EDITORIALE
22-03-2017 di Freddie del Curatolo
Metà ottobre - metà aprile.
Questo il periodo preferito per i villeggianti dei sei mesi in Kenya, quelli che sfruttano la massima durata del visto turistico (3 mesi rinnovabili per altri 3, alla modica cifra di 20 euro).
Una grande migrazione che non ha nulla a che vedere con quella di gnu e zebre dalla savana del Kenya alla Tanzania e ritorno. Non è una transumanza per la sopravvivenza, ma piuttosto una trasvolata verso un piacere lungo 180 giorni, minuto più, minuto meno.
Alcuni arrivano quando ancora c’è l’ora solare e i primi castagni vedono ingiallire le loro foglie, altri aspettano la fredda tristezza di novembre.
Se ne tornano, arrostiti come gamberoni sulla graticola, con gli ultimi charter perché dopo aver fatto più o meno nulla per tutto questo tempo, non ci hanno mica voglia di fare un viaggio di 14 ore.
I più temerari scelgono Ethiopian o Turkish perché volano da Mombasa e ormai hanno fatto amicizia con i simpatici steward etiopi e le ruvide hostess di Istanbul.
A Malindi e Watamu, inutile dirlo, i mzungu migratori sono quasi tutti italiani, con qualche sparuta minoranza elvetica, francese, tedesca.
C'è anche uno di San Marino, pare, ma si vergogna e non lo dice a nessuno.
Sono in gran parte pensionati (anche questo si poteva non precisare) e quindi non hanno date fisse né scadenze importanti.
La voce "impegni" per loro solitamente corrisponde alla parola "nipoti".
Ma la tribù degli svernatori include anche chi ultimamente in Italia non si sente più tanto a casa sua.

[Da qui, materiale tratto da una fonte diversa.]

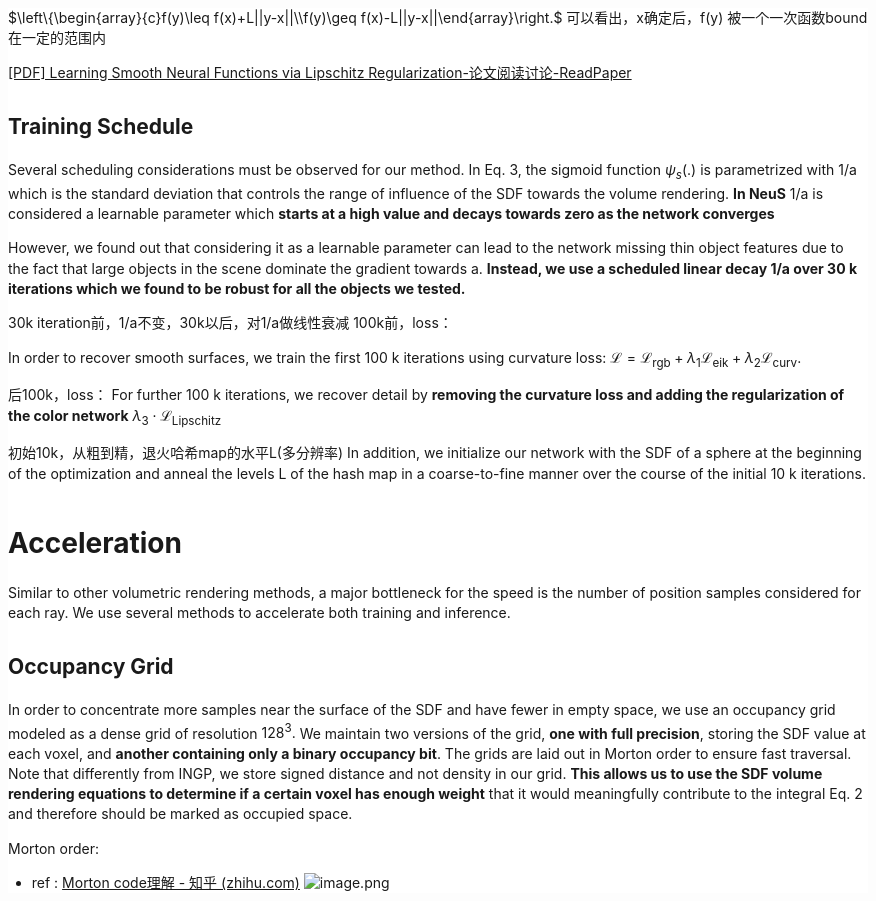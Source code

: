 $\left\{\begin{array}{c}f(y)\leq f(x)+L||y-x||\\f(y)\geq f(x)-L||y-x||\end{array}\right.$
可以看出，x确定后，f(y) 被一个一次函数bound在一定的范围内

 [[PDF] Learning Smooth Neural Functions via Lipschitz Regularization-论文阅读讨论-ReadPaper](https://readpaper.com/paper/4592561893885878273)

## Training Schedule

Several scheduling considerations must be observed for our method. In Eq. 3, the sigmoid function $ψ_{s}(.)$ is parametrized with 1/a which is the standard deviation that controls the range of influence of the SDF towards the volume rendering. **In NeuS** 1/a is considered a learnable parameter which **starts at a high value and decays towards zero as the network converges**

However, we found out that considering it as a learnable parameter can lead to the network missing thin object features due to the fact that large objects in the scene dominate the gradient towards a. **Instead, we use a scheduled linear decay 1/a over 30 k iterations which we found to be robust for all the objects we tested.**

30k iteration前，1/a不变，30k以后，对1/a做线性衰减
100k前，loss：

In order to recover smooth surfaces, we train the first 100 k iterations using curvature loss:
$\mathcal{L}=\mathcal{L}_{\mathrm{rgb}}+\lambda_{1}\mathcal{L}_{\mathrm{eik}}+\lambda_{2}\mathcal{L}_{\mathrm{curv}}.$

后100k，loss：
For further 100 k iterations, we recover detail by **removing the curvature loss and adding the regularization of the color network** $λ_3 \cdot \mathcal{L}_{\mathrm{Lipschitz}}$ 

初始10k，从粗到精，退火哈希map的水平L(多分辨率)
In addition, we initialize our network with the SDF of a sphere at the beginning of the optimization and anneal the levels L of the hash map in a coarse-to-fine manner over the course of the initial 10 k iterations. 


# Acceleration

Similar to other volumetric rendering methods, a major bottleneck for the speed is the number of position samples considered for each ray. We use several methods to accelerate both training and inference.

## Occupancy Grid

In order to concentrate more samples near the surface of the SDF and have fewer in empty space, we use an occupancy grid modeled as a dense grid of resolution $128^{3}.$ We maintain two versions of the grid, **one with full precision**, storing the SDF value at each voxel, and **another containing only a binary occupancy bit**. The grids are laid out in Morton order to ensure fast traversal. Note that differently from INGP, we store signed distance and not density in our grid. **This allows us to use the SDF volume rendering equations to determine if a certain voxel has enough weight** that it would meaningfully contribute to the integral Eq. 2 and therefore should be marked as occupied space.

Morton order: 
- ref : [Morton code理解 - 知乎 (zhihu.com)](https://zhuanlan.zhihu.com/p/468542418)
![image.png](https://raw.githubusercontent.com/yq010105/Blog_images/main/pictures/20230717154630.png)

Persone che vorrebbero una vita più semplice, meno frenetica, se non proprio a misura di sogni, almeno in sintonia con i pensieri meno cupi, con la depressione generale che aleggia sulla penisola come una di quelle perturbazioni di cui nemmeno Bernacca riusciva a spiegare l’origine.
Quindi c’è chi affitta il suo unico appartamento, il garage, la cantina e venderebbe pure la zia rompiballe per esperimenti scientifici se potesse, facendo bene i suoi calcoli: “con quel che mi costa il riscaldamento d’inverno, mi ci pago l’affitto in un residence con piscina, con le multe, l’imu e le altre sigle del cacchio ci pago da mangiare, e il resto è mancia, alla donna delle pulizie e al ragazzino che mi porta le noci di cocco e i manghi ogni mattina.
Sei mesi di relax, sei mesi di clima accondiscendente ed altrettanti di mare, iodio e beach boys.
Eh, insomma, non si può avere solo gioie…in più c’è anche chi ha qualche passione da soddisfare: il jogging, la lettura, lo snorkeling, la pesca, la caccia grossa nei night club.
E c’è chi è talmente in astinenza d’affetto, anche perché in Occidente se n’è perso un po’ il senso primordiale, che tende a chiamare amore un semplice scambio di diverse necessità.
Ci sono uomini e donne che si sono presi l’anno sabbatico (alcuni rimarranno sette anni, dopo aver scoperto che “saba” in swahili vuol dire “sette”), altri che hanno un gruzzoletto da far fruttare ed è già buono se non se lo mangiano proprio come frutta esotica, altri ancora che sono arrivati da turisti e trovano da lavorare.
Gratis, magari, ma è già un buon inizio.
Insomma, eccola la variopinta umanità che riempie Malindi da autunno a primavera.
Hanno scelto il luogo dell’immutabile, del “pole pole”, e si rilassano talmente tanto che da migratori spesso diventano “pigratori”.
Per questo per loro il Kenya è una certezza, e quest’anno, forse più di quelli passati, già prenotano per l’inverno successivo.
Perché anche qui forse si stava meglio quando si stava peggio e una volta era tutta foresta, ma non sentirai mai dire che non ci sono più le mezze stagioni.
Le stagioni a Malindi sono tutte intere, e durano giusto il tempo di un permesso di soggiorno.